Goal of the exercise:
With the line that contains "- **Cryptology**: The" as the final line, return every line from the start of the data below exactly.

(Stored items from a collection)
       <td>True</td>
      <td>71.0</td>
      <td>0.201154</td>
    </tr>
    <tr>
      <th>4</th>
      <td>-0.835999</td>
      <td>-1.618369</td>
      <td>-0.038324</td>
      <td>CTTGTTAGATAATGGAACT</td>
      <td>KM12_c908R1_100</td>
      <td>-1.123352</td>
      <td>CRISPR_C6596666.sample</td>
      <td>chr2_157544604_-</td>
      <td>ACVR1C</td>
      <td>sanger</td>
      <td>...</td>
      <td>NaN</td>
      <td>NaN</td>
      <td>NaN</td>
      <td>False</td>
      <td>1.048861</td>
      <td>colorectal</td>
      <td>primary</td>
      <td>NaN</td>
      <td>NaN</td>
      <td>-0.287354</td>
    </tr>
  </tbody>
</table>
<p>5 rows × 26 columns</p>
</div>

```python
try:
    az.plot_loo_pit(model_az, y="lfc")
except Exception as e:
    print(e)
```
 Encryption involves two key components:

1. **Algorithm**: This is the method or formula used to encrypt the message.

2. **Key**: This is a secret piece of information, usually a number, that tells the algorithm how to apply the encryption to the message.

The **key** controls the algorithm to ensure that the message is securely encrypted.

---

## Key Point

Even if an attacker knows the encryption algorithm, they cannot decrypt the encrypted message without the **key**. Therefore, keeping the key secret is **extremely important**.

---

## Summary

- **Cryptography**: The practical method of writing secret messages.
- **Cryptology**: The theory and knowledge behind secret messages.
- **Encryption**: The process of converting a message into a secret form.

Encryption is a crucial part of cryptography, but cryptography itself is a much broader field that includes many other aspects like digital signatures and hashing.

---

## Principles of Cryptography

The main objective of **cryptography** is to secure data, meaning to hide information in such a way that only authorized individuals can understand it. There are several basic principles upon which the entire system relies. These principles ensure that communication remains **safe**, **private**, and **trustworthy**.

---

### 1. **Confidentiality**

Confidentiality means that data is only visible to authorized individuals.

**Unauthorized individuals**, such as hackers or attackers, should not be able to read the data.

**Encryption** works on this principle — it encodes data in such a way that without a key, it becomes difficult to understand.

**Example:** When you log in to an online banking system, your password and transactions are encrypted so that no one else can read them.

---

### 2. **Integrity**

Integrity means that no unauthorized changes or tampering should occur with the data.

Task output:
       <td>True</td>
      <td>71.0</td>
      <td>0.201154</td>
    </tr>
    <tr>
      <th>4</th>
      <td>-0.835999</td>
      <td>-1.618369</td>
      <td>-0.038324</td>
      <td>CTTGTTAGATAATGGAACT</td>
      <td>KM12_c908R1_100</td>
      <td>-1.123352</td>
      <td>CRISPR_C6596666.sample</td>
      <td>chr2_157544604_-</td>
      <td>ACVR1C</td>
      <td>sanger</td>
      <td>...</td>
      <td>NaN</td>
      <td>NaN</td>
      <td>NaN</td>
      <td>False</td>
      <td>1.048861</td>
      <td>colorectal</td>
      <td>primary</td>
      <td>NaN</td>
      <td>NaN</td>
      <td>-0.287354</td>
    </tr>
  </tbody>
</table>
<p>5 rows × 26 columns</p>
</div>

```python
try:
    az.plot_loo_pit(model_az, y="lfc")
except Exception as e:
    print(e)
```
 Encryption involves two key components:

1. **Algorithm**: This is the method or formula used to encrypt the message.

2. **Key**: This is a secret piece of information, usually a number, that tells the algorithm how to apply the encryption to the message.

The **key** controls the algorithm to ensure that the message is securely encrypted.

---

## Key Point

Even if an attacker knows the encryption algorithm, they cannot decrypt the encrypted message without the **key**. Therefore, keeping the key secret is **extremely important**.

---

## Summary

- **Cryptography**: The practical method of writing secret messages.
- **Cryptology**: The theory and knowledge behind secret messages.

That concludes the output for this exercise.